**EXERCISE:**
Filter this listing down to the lines that contain the word "devuelve", and copy them.

**DATA:**
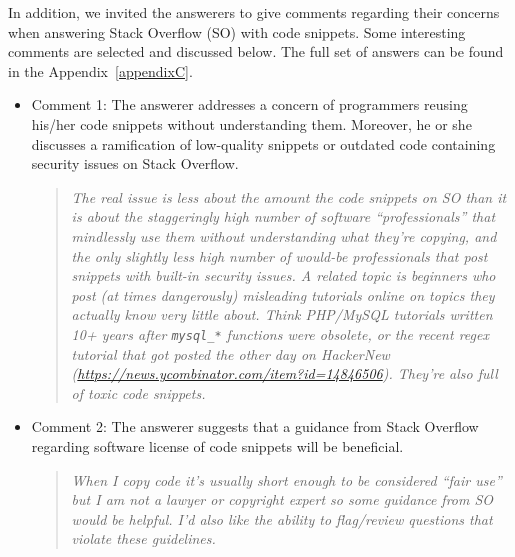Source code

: \documentclass{svjour3}                     %
\begin{document}
\vspace{0.5cm} \noindent{} \vspace{0.5cm}


In addition, we invited the answerers to give comments regarding their concerns
when answering Stack Overflow (SO) with code snippets. Some interesting comments
are selected and discussed below. The full set of answers can be found in the
Appendix~\ref{appendixC}.

\begin{itemize}[label={}] \itemsep1em \item Comment 1: The answerer addresses a
	concern of programmers reusing his/her code snippets without understanding them.
	Moreover, he or she discusses a ramification of low-quality snippets or outdated
	code containing security issues on Stack Overflow.
	
	\begin{quote}\textit{The real issue is less about the amount the code snippets
			on SO than it is about the staggeringly high number of software
			``professionals'' that mindlessly use them without understanding what they're
			copying, and the only slightly less high number of would-be professionals that
			post snippets with built-in security issues.  A related topic is beginners who
			post (at times dangerously) misleading tutorials online on topics they actually
			know very little about. Think PHP/MySQL tutorials written 10+ years after
			\texttt{mysql\_*} functions were obsolete, or the recent regex tutorial that
			got posted the other day on HackerNew
			(\url{https://news.ycombinator.com/item?id=14846506}). They're also full of
			toxic code snippets.}\end{quote}
	
	\item Comment 2: The answerer suggests that a guidance from Stack Overflow
	regarding software license of code snippets will be beneficial.
	
	\begin{quote}\textit{When I copy code it's usually short enough to be
			considered ``fair use'' but I am not a lawyer or copyright expert so some
			guidance from SO would be helpful. I'd also like the ability to flag/review
			questions that violate these guidelines.}\end{quote}
	

\end{itemize}
\end{document}
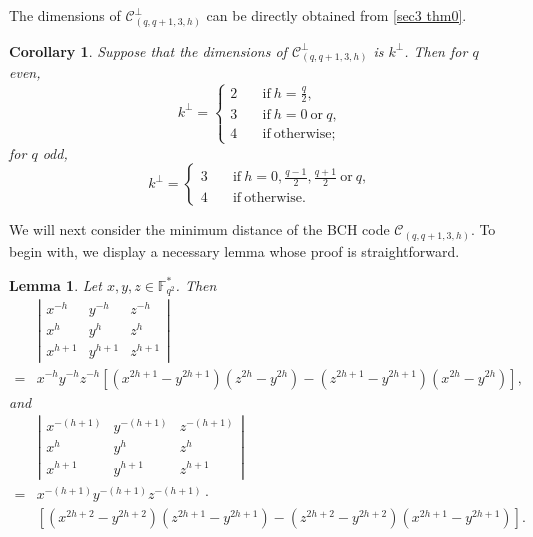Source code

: \documentclass[10pt]{article}%
\newtheorem{lemma}{Lemma}
\newtheorem{corollary}{Corollary}
\begin{document}
	The dimensions of $\mathcal{C}_{(q,q+1,3,h)}^\perp$ can be directly obtained from \cref{sec3 thm0}.
	\begin{corollary}\label{sec3 cor0}
		Suppose that the dimensions of $\mathcal{C}_{(q,q+1,3,h)}^\perp$ is $k^\perp$. Then for $q$ even,
		\begin{equation*}
			k^\perp=\left\{\begin{array}{ll}
				2\quad & \mathrm{if}\ h=\frac{q}{2},\\
				3\quad & \mathrm{if}\ h=0\ \mathrm{or}\ q,\\
				4\quad & \mathrm{if}\ \mathrm{otherwise};
			\end{array}\right.
		\end{equation*}
		for $q$ odd,
		\begin{equation*}
			k^\perp=\left\{\begin{array}{ll}
				3\quad & \mathrm{if}\ h=0,\frac{q-1}{2},\frac{q+1}{2}\ \mathrm{or}\ q,\\
				4\quad & \mathrm{if}\ \mathrm{otherwise}.
			\end{array}\right.
		\end{equation*}
	\end{corollary}
	
	
	We will next consider the minimum distance of the BCH code $\mathcal{C}_{(q,q+1,3,h)}$. To begin with, we display a necessary lemma whose proof is straightforward.
	\begin{lemma}
		\label{sec3 lem1}
		Let $x, y, z \in \mathbb{F}_{q^2}^{\ast}$. Then
		\begin{equation*}
			\begin{aligned}&\left|\begin{array}{lll}
					x^{-h} & y^{-h} & z^{-h}\\ x^h & y^h & z^h\\ x^{h+1} & y^{h+1} & z^{h+1}
				\end{array}\right|\\
				=&x^{-h}y^{-h}z^{-h}\left[\left(x^{2h+1}-y^{2h+1}\right)\left(z^{2h}-y^{2h}\right)-\left(z^{2h+1}-y^{2h+1}\right)\left(x^{2h}-y^{2h}\right)\right],
			\end{aligned}
		\end{equation*}
		and 
		\begin{equation*}
			\begin{aligned}
				&\left|\begin{array}{lll}x^{-(h+1)} & y^{-(h+1)} & z^{-(h+1)}\\ x^h & y^h & z^h\\ x^{h+1} & y^{h+1} & z^{h+1}\end{array}\right|\\
				=&x^{-(h+1)}y^{-(h+1)}z^{-(h+1)}\cdot\\
				&\left[\left(x^{2h+2}-y^{2h+2}\right)\left(z^{2h+1}-y^{2h+1}\right)-\left(z^{2h+2}-y^{2h+2}\right)\left(x^{2h+1}-y^{2h+1}\right)\right].
			\end{aligned}
		\end{equation*}
	\end{lemma}
	
\end{document}
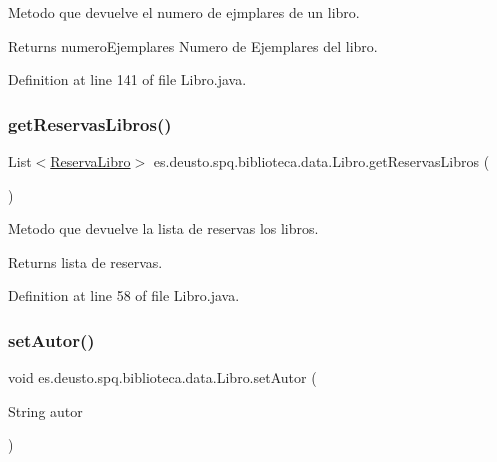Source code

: Metodo que devuelve el numero de ejmplares de un libro. \begin{DoxyReturn}{Returns}
numero\+Ejemplares Numero de Ejemplares del libro. 
\end{DoxyReturn}


Definition at line 141 of file Libro.\+java.

\mbox{\label{classes_1_1deusto_1_1spq_1_1biblioteca_1_1data_1_1_libro_ae9f3b6584e5e7d12a44f16ba076f22f8}} 
\subsubsection{\texorpdfstring{get\+Reservas\+Libros()}{getReservasLibros()}}
{\footnotesize\ttfamily List$<$\mbox{\hyperlink{classes_1_1deusto_1_1spq_1_1biblioteca_1_1data_1_1_reserva_libro}{Reserva\+Libro}}$>$ es.\+deusto.\+spq.\+biblioteca.\+data.\+Libro.\+get\+Reservas\+Libros (\begin{DoxyParamCaption}{ }\end{DoxyParamCaption})}

Metodo que devuelve la lista de reservas los libros. \begin{DoxyReturn}{Returns}
lista de reservas. 
\end{DoxyReturn}


Definition at line 58 of file Libro.\+java.

\mbox{\label{classes_1_1deusto_1_1spq_1_1biblioteca_1_1data_1_1_libro_acad30600304a2c4ccb3d5e76d78f8b38}} 
\subsubsection{\texorpdfstring{set\+Autor()}{setAutor()}}
{\footnotesize\ttfamily void es.\+deusto.\+spq.\+biblioteca.\+data.\+Libro.\+set\+Autor (\begin{DoxyParamCaption}\item[{String}]{autor }\end{DoxyParamCaption})}

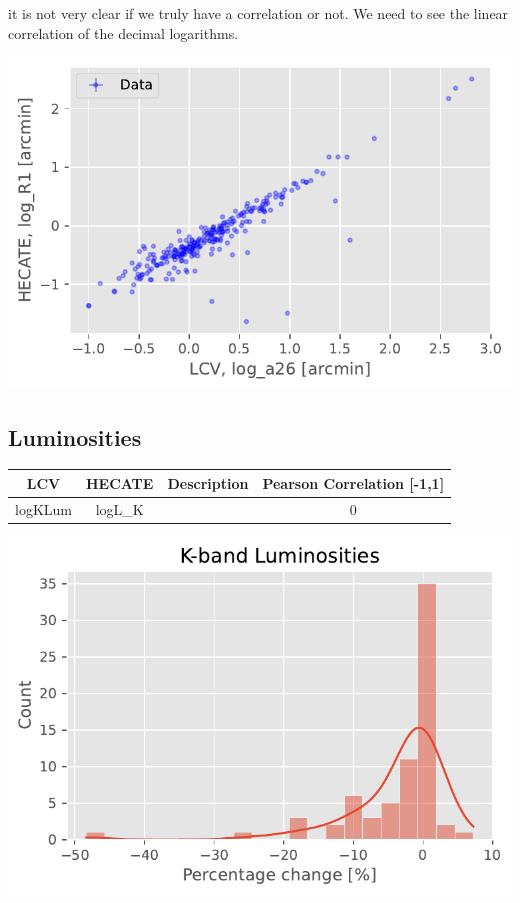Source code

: \documentclass[
]{article}
\begin{document}
it is not very clear if we truly have a correlation or not. We need to
see the linear correlation of the decimal logarithms.

\includegraphics{compare_files/figure-pdf/cell-33-output-1.pdf}

\subsection{Luminosities}\label{luminosities}

\begin{longtable}[]{@{}cccc@{}}
\toprule\noalign{}
LCV & HECATE & Description & Pearson Correlation {[}-1,1{]} \\
\midrule\noalign{}
\endhead
\bottomrule\noalign{}
\endlastfoot
logKLum & logL\_K & & 0 \\
\end{longtable}

\includegraphics{compare_files/figure-pdf/cell-35-output-1.pdf}
\end{document}
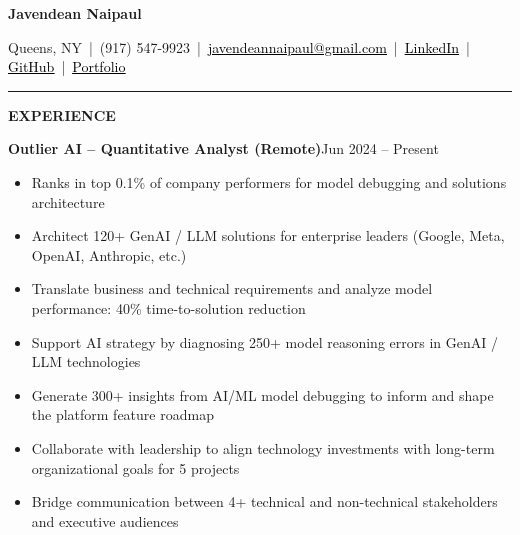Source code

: \documentclass[8pt]{extarticle}
\newcommand{\Section}[1]{%
  \vspace{0.5\baselineskip}\hrule
  \vspace{0.12\baselineskip}%
  \begin{center}\textbf{\scshape #1}\end{center}}
\begin{document}
\pagestyle{empty}

\begin{center}
{\Large\textbf{Javendean Naipaul}}\par
Queens, NY \,|\, (917) 547-9923 \,|\,%
\href{mailto:javendeannaipaul@gmail.com}{\textcolor{black}{\underline{javendeannaipaul@gmail.com}}} \,|\, %
\href{https://www.linkedin.com/in/javendean-naipaul-229b11169/}{\textcolor{black}{\underline{LinkedIn}}} \,|\, %
\href{https://github.com/Javendean}{\textcolor{black}{\underline{GitHub}}} \,|\, %
\href{https://javendean.github.io/Portfolio/Data.html}{\textcolor{black}{\underline{Portfolio}}}
\end{center}

\Section{EXPERIENCE}

\textbf{Outlier AI -- Quantitative Analyst (Remote)}\hfill Jun 2024 -- Present
\begin{itemize}
  \item Ranks in top 0.1\% of company performers for model debugging and solutions architecture
  \item Architect 120+ GenAI / LLM solutions for enterprise leaders (Google, Meta, OpenAI, Anthropic, etc.)
  \item Translate business and technical requirements and analyze model performance: 40\% time-to-solution reduction
  \item Support AI strategy by diagnosing 250+ model reasoning errors in GenAI / LLM technologies
  \item Generate 300+ insights from AI/ML model debugging to inform and shape the platform feature roadmap
  \item Collaborate with leadership to align technology investments with long-term organizational goals for 5 projects
  \item Bridge communication between 4+ technical and non-technical stakeholders and executive audiences
\end{itemize}
\end{document}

**ANSWER SECTION:**
: Metodo que devuelve el numero de ejmplares de un libro. \begin{DoxyReturn}{Returns}
Metodo que devuelve la lista de reservas los libros. \begin{DoxyReturn}{Returns}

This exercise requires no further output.